5. Porque les excita y deja listos para su encuentros contigo.

¿Qué hago con ello?

• Ábrete. Date la oportunidad de investigarte eróticamente, tal vez cierto contenido también te sea útil en el momento de tus experiencias autoeróticas o compartiéndolo con él para aderezar sus encuentros. Busca soft porn o porno hecho por mujeres para mujeres como las series de Candida Royale y las de la casa productora Stella Films. Podrían descubrir una nueva dinámica sexual. De no gustarte, no pasa nada. No todo es para todas.

Prueba
Juega con su mente. Durante un encuentro sexual venda sus ojos y pon un video con una escena porno a todo volumen en la televisión en tanto lo estimulas oralmente y lo tocas. El jadeo de los actores, la música de fondo y el saber que hay porno desplegándose en la pantalla pero no puede verlo, encenderán su imaginación y su excitación. Quítale la venda y tengan sexo a la par de las escenas de la película.

• No censures ni juzgues. No eres su madre. Desde chavo aprendió que debía ser una actividad oculta, si le haces saber que descubriste su gusto censurándolo o rechazándolo, limitarás su vínculo y comunicación. Si no te apetece compartirlo, tampoco le crees culpas.

• Detecta si está pasando la raya. El porno también puede ser adictivo. Como toda adicción da señales como búsqueda imperiosa, descontrol, imposibilidad para detenerse, infecta o desbalancea otras áreas de vida. Si es el caso, busquen ayuda. Asimismo, si su respuesta sexual está supeditada a ver porno, o sea, no logra excitarse, eyacular o tener una erección salvo si hay porno presente, principalmente si eso a ti te lastima física o emocionalmente. Estamos hablando de una expresión comportamental exclusiva.

• Hay de porno a porno. Hasta en este campo hay ética. Limiten exponerse a imágenes que incluyan abuso a niños, animales, violencia física, etc. No contribuyan a ese mundo de tráfico y terribles redes.
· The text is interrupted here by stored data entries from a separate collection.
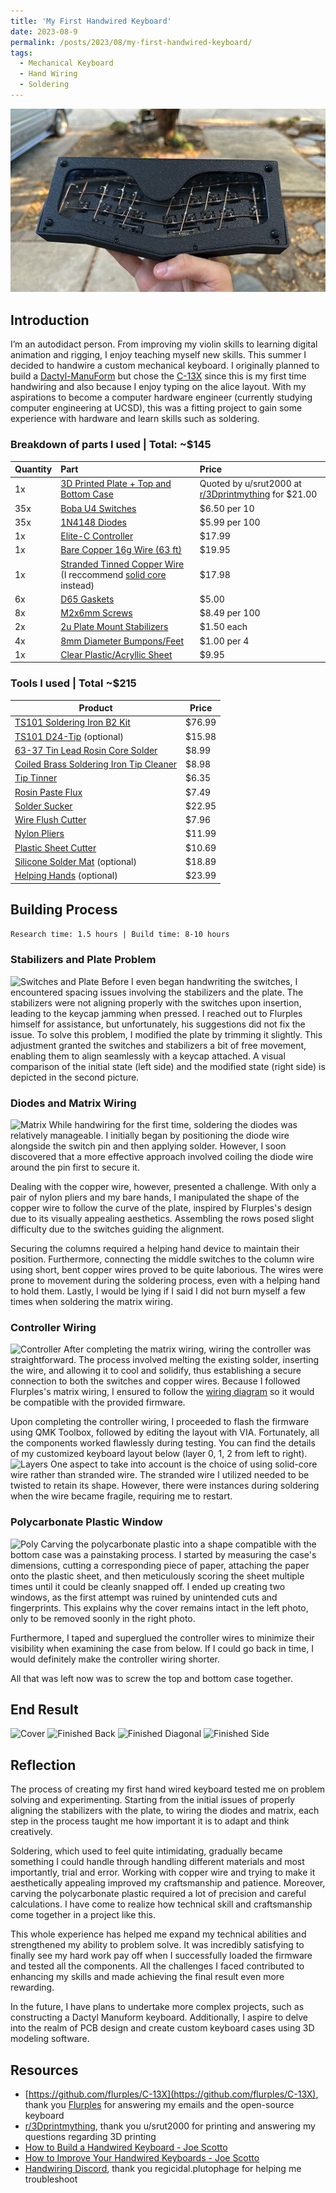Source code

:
 ```yaml
---
title: 'My First Handwired Keyboard'
date: 2023-08-9
permalink: /posts/2023/08/my-first-handwired-keyboard/
tags:
  - Mechanical Keyboard
  - Hand Wiring
  - Soldering
---
```


<img src='/images/c13x.jpg'>

## Introduction
I’m an autodidact person. From improving my violin skills to learning digital animation and rigging, I enjoy teaching myself new skills. This summer I decided to handwire a custom mechanical keyboard. I originally planned to build a [Dactyl-ManuForm](https://github.com/abstracthat/dactyl-manuform) but chose the [C-13X](https://github.com/flurples/C-13X) since this is my first time handwiring and also because I enjoy typing on the alice layout. With my aspirations to become a computer hardware engineer (currently studying computer engineering at UCSD), this was a fitting project to gain some experience with hardware and learn skills such as soldering. 


### Breakdown of parts I used | Total: ~$145
| Quantity      | Part | Price     |
| :---        |    :----   |          :--- |
| 1x      | [3D Printed Plate + Top and Bottom Case](https://github.com/flurples/C-13X/tree/main/stl) | Quoted by u/srut2000 at [r/3Dprintmything](https://www.reddit.com/r/3Dprintmything/) for $21.00  |
| 35x      | [Boba U4 Switches](https://swagkeys.com/products/gazzew-u4-boba-silent-tactile-switches) | $6.50 per 10  |
| 35x   | [1N4148 Diodes](https://www.amazon.com/dp/B079KJ91JZ)       | $5.99 per 100      |
| 1x   | [Elite-C Controller](https://keeb.io/collections/diy-parts/products/elite-c-low-profile-version-usb-c-pro-micro-replacement-atmega32u4)       | $17.99      |
| 1x   | [Bare Copper 16g Wire (63 ft)](https://www.amazon.com/dp/B00XHD03EA)       | $19.95     |
| 1x | [Stranded Tinned Copper Wire](https://www.amazon.com/dp/B09X48VJMY) (I reccommend [solid core](https://www.amazon.com/TUOFENG-Hookup-Wires-6-Different-Colored) instead) | $17.98 |
| 6x   | [D65 Gaskets](https://kbdfans.com/products/d65-gaskets)       | $5.00      |
| 8x   | [M2x6mm Screws](https://www.amazon.com/dp/B01B1OD9UQ)       | $8.49 per 100      |
| 2x  | [2u Plate Mount Stabilizers](https://divinikey.com/products/durock-plate-mount-stabilizers)       | $1.50 each      |
| 4x   | [8mm Diameter Bumpons/Feet](https://kbdfans.com/products/rubber-feet-pads-hemispherical-shape-eva-silicone-anti-slip?variant=34477878739083)       | $1.00 per 4|
| 1x   | [Clear Plastic/Acryllic Sheet](https://www.amazon.com/dp/B07MQTDF4R)       | $9.95      |

### Tools I used | Total ~$215
| Product | Price |
| --- | ----------- |
| [TS101 Soldering Iron B2 Kit](https://www.amazon.com/dp/B01MDTO6X7) | $76.99 |
| [TS101 D24-Tip](https://www.amazon.com/dp/B06XYR3VTJ) (optional) | $15.98 |
| [63-37 Tin Lead Rosin Core Solder](https://www.amazon.com/dp/B075WB98FJ) | $8.99 |
| [Coiled Brass Soldering Iron Tip Cleaner](https://www.amazon.com/dp/B08SLBSLK4) | $8.98 |
| [Tip Tinner](https://www.amazon.com/dp/B00NS4J6BY)| $6.35 |
| [Rosin Paste Flux](https://www.amazon.com/dp/B008ZIV85A) | $7.49 |
| [Solder Sucker](https://www.amazon.com/dp/B002MJMXD4) | $22.95 |
| [Wire Flush Cutter](https://www.amazon.com/dp/B087P191LP) | $7.96 |
| [Nylon Pliers](https://www.amazon.com/dp/B00270YUKC) | $11.99 |
| [Plastic Sheet Cutter](https://www.amazon.com/gp/product/B08Y7RZ1WD) |$10.69 |
| [Silicone Solder Mat](https://www.amazon.com/dp/B0713XFJ1Q) (optional) | $18.89 |
| [Helping Hands](https://www.amazon.com/dp/B07MDKXNPC) (optional) | $23.99 |

## Building Process
```Research time: 1.5 hours | Build time: 8-10 hours```
### Stabilizers and Plate Problem
![Switches and Plate](https://github.com/MadduxMadayag/C-13XPersonalProject/assets/122325135/a020ec54-f5be-4a56-8c07-f7141b612b9c)
Before I even began handwriting the switches, I encountered spacing issues involving the stabilizers and the plate. The stabilizers were not aligning properly with the switches upon insertion, leading to the keycap jamming when pressed. I reached out to Flurples himself for assistance, but unfortunately, his suggestions did not fix the issue. To solve this problem, I modified the plate by trimming it slightly. This adjustment granted the switches and stabilizers a bit of free movement, enabling them to align seamlessly with a keycap attached. A visual comparison of the initial state (left side) and the modified state (right side) is depicted in the second picture.

### Diodes and Matrix Wiring
![Matrix](https://github.com/MadduxMadayag/C-13XPersonalProject/assets/122325135/ea2e71a3-5058-49c9-b780-9730bcf6cfce)
While handwiring for the first time, soldering the diodes was relatively manageable. I initially began by positioning the diode wire alongside the switch pin and then applying solder. However, I soon discovered that a more effective approach involved coiling the diode wire around the pin first to secure it.

Dealing with the copper wire, however, presented a challenge. With only a pair of nylon pliers and my bare hands, I manipulated the shape of the copper wire to follow the curve of the plate, inspired by Flurples's design due to its visually appealing aesthetics. Assembling the rows posed slight difficulty due to the switches guiding the alignment. 

Securing the columns required a helping hand device to maintain their position. Furthermore, connecting the middle switches to the column wire using short, bent copper wires proved to be quite laborious. The wires were prone to movement during the soldering process, even with a helping hand to hold them. Lastly, I would be lying if I said I did not burn myself a few times when soldering the matrix wiring. 

### Controller Wiring
![Controller](https://github.com/MadduxMadayag/C-13XPersonalProject/assets/122325135/cc0ab95c-98be-4fa9-85b8-25d894319a0b)
After completing the matrix wiring, wiring the controller was straightforward. The process involved melting the existing solder, inserting the wire, and allowing it to cool and solidify, thus establishing a secure connection to both the switches and copper wires. Because I followed Flurples's matrix wiring, I ensured to follow the [wiring diagram](https://github.com/flurples/C-13X/blob/main/firmware/matrix.png) so it would be compatible with the provided firmware.

Upon completing the controller wiring, I proceeded to flash the firmware using QMK Toolbox, followed by editing the layout with VIA. Fortunately, all the components worked flawlessly during testing. You can find the details of my customized keyboard layout below (layer 0, 1, 2 from left to right).
![Layers](https://github.com/MadduxMadayag/C-13XPersonalProject/assets/122325135/39924800-83a2-4e63-9b60-770a3306e6a4)
One aspect to take into account is the choice of using solid-core wire rather than stranded wire. The stranded wire I utilized needed to be twisted to retain its shape. However, there were instances during soldering when the wire became fragile, requiring me to restart.

### Polycarbonate Plastic Window
![Poly](https://github.com/MadduxMadayag/C-13XPersonalProject/assets/122325135/a887319a-79c4-4688-83e4-450f4f721345)
Carving the polycarbonate plastic into a shape compatible with the bottom case was a painstaking process. I started by measuring the case's dimensions, cutting a corresponding piece of paper, attaching the paper onto the plastic sheet, and then meticulously scoring the sheet multiple times until it could be cleanly snapped off. I ended up creating two windows, as the first attempt was ruined by unintended cuts and fingerprints. This explains why the cover remains intact in the left photo, only to be removed soonly in the right photo. 

Furthermore, I taped and superglued the controller wires to minimize their visibility when examining the case from below. If I could go back in time, I would definitely make the controller wiring shorter. 

All that was left now was to screw the top and bottom case together. 

## End Result
![Cover](https://github.com/MadduxMadayag/C-13XPersonalProject/assets/122325135/d922775c-231c-4acd-866a-da3a8ea44dcc)
![Finished Back](https://github.com/MadduxMadayag/C-13XPersonalProject/assets/122325135/29dd36f6-084f-4c06-8acd-7c07c5a0b3bc)
![Finished Diagonal](https://github.com/MadduxMadayag/C-13XPersonalProject/assets/122325135/3d1627db-102f-43d1-a029-3fd1a3d7bd65)
![Finished Side](https://github.com/MadduxMadayag/C-13XPersonalProject/assets/122325135/f56c7df9-928c-4eb4-9d9b-e574bbf44576)

## Reflection
The process of creating my first hand wired keyboard tested me on problem solving and experimenting. Starting from the initial issues of properly aligning the stabilizers with the plate, to wiring the diodes and matrix, each step in the process taught me how important it is to adapt and think creatively.

Soldering, which used to feel quite intimidating, gradually became something I could handle through handling different materials and most importantly, trial and error. Working with copper wire and trying to make it aesthetically appealing improved my craftsmanship and patience. Moreover, carving the polycarbonate plastic required a lot of precision and careful calculations. I have come to realize how technical skill and craftsmanship come together in a project like this.

This whole experience has helped me expand my technical abilities and strengthened my ability to problem solve. It was incredibly satisfying to finally see my hard work pay off when I successfully loaded the firmware and tested all the components. All the challenges I faced contributed to enhancing my skills and made achieving the final result even more rewarding.

In the future, I have plans to undertake more complex projects, such as constructing a Dactyl Manuform keyboard. Additionally, I aspire to delve into the realm of PCB design and create custom keyboard cases using 3D modeling software.

## Resources
* [https://github.com/flurples/C-13X](https://github.com/flurples/C-13X), thank you [Flurples](https://www.youtube.com/@flurples) for answering my emails and the open-source keyboard
* [r/3Dprintmything](https://www.reddit.com/r/3Dprintmything/), thank you u/srut2000 for printing and answering my questions regarding 3D printing
* [How to Build a Handwired Keyboard - Joe Scotto](https://youtu.be/hjml-K-pV4E)
* [How to Improve Your Handwired Keyboards - Joe Scotto](https://youtu.be/m7Q5ZjqN-ao)
* [Handwiring Discord](https://discord.gg/4xaSjBaFzW), thank you regicidal.plutophage for helping me troubleshoot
• Ojo con tu propio porno. Muchas parejas están descubriendo enorme placer al hacer videos o grabarse y/o fotografiarse con el celular en situaciones sexuales. Ten cuidado, puede ser un arma. Siempre borra o destruye el material tras haberlo visto. No sabes en manos de quién caerá y jamás lo ejecutes con tipos con los que apenas estás saliendo o con one night stands. Una vez que algo toca la red, es incontrolable. No querrás hacerte famosa por tus memorables felaciones. El sexting comienza a ser un problema legal. Evítalo.